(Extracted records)
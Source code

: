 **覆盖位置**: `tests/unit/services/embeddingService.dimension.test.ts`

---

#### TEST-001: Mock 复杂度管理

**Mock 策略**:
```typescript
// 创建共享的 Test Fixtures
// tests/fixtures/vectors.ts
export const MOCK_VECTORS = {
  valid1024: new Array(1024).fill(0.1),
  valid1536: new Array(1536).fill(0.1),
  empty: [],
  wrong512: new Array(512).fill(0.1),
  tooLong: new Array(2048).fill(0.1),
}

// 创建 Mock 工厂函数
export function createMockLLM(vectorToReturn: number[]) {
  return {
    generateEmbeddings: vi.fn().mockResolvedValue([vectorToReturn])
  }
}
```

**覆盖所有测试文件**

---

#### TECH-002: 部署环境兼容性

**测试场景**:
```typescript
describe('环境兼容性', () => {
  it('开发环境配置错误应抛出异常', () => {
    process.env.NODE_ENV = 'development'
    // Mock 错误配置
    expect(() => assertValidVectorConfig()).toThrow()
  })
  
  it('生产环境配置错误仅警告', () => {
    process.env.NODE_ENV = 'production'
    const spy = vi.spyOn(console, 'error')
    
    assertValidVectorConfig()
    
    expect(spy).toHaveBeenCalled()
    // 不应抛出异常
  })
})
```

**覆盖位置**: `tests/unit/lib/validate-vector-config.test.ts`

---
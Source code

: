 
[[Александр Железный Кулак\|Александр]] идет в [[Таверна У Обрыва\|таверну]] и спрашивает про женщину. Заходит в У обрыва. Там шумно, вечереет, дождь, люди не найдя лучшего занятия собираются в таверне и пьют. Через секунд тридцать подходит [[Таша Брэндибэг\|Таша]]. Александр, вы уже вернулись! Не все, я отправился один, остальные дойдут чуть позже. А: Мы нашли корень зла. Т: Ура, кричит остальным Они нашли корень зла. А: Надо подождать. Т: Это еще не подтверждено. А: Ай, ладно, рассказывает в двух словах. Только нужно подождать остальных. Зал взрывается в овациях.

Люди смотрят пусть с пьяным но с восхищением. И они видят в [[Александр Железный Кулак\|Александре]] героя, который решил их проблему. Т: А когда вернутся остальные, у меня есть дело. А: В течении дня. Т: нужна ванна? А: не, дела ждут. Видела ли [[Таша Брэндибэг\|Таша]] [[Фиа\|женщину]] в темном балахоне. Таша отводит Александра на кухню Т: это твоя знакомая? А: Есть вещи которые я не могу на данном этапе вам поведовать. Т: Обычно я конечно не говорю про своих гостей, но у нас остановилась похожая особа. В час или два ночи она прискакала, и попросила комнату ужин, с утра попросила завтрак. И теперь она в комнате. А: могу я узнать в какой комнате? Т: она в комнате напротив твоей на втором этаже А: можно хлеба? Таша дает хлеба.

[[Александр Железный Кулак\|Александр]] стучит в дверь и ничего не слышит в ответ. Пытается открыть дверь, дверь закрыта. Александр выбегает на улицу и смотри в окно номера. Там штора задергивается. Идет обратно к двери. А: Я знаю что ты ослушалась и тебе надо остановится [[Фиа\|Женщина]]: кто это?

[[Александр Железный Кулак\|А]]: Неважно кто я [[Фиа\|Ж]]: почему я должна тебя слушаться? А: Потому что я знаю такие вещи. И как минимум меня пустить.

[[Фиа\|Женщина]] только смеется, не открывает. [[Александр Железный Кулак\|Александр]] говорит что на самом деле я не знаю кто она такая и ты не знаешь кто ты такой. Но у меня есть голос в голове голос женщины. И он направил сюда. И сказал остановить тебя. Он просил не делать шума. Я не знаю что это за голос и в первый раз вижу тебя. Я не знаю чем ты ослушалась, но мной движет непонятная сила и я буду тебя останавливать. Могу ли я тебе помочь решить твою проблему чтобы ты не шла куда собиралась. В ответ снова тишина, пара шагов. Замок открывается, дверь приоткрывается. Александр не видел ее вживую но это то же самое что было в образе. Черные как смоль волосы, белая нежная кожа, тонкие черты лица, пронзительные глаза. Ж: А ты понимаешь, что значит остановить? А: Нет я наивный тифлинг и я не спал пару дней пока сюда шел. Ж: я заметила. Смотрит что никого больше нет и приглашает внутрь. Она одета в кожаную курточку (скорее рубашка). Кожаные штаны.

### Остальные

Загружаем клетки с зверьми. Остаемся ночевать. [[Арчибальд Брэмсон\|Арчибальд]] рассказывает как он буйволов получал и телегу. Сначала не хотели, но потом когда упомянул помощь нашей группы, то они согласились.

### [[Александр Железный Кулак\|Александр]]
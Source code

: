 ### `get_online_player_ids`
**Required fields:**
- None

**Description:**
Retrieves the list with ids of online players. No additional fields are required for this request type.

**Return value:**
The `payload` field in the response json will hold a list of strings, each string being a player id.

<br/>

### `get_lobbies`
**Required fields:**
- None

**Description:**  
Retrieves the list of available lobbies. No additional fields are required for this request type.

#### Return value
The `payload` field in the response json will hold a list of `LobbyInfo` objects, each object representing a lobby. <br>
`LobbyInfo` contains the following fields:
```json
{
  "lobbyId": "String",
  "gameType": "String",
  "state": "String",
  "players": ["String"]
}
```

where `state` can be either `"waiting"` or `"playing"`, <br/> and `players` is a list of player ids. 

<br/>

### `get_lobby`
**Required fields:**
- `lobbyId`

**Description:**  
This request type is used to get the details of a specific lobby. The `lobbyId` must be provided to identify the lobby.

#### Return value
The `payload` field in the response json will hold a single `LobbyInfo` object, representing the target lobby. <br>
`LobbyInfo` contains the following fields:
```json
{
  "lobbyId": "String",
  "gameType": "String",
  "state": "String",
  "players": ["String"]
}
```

• WORK ORDER
The exercise is to copy out every line above that has the word "vectorToReturn" in it.

• RESULT OF THIS TASK
export function createMockLLM(vectorToReturn: number[]) {
    generateEmbeddings: vi.fn().mockResolvedValue([vectorToReturn])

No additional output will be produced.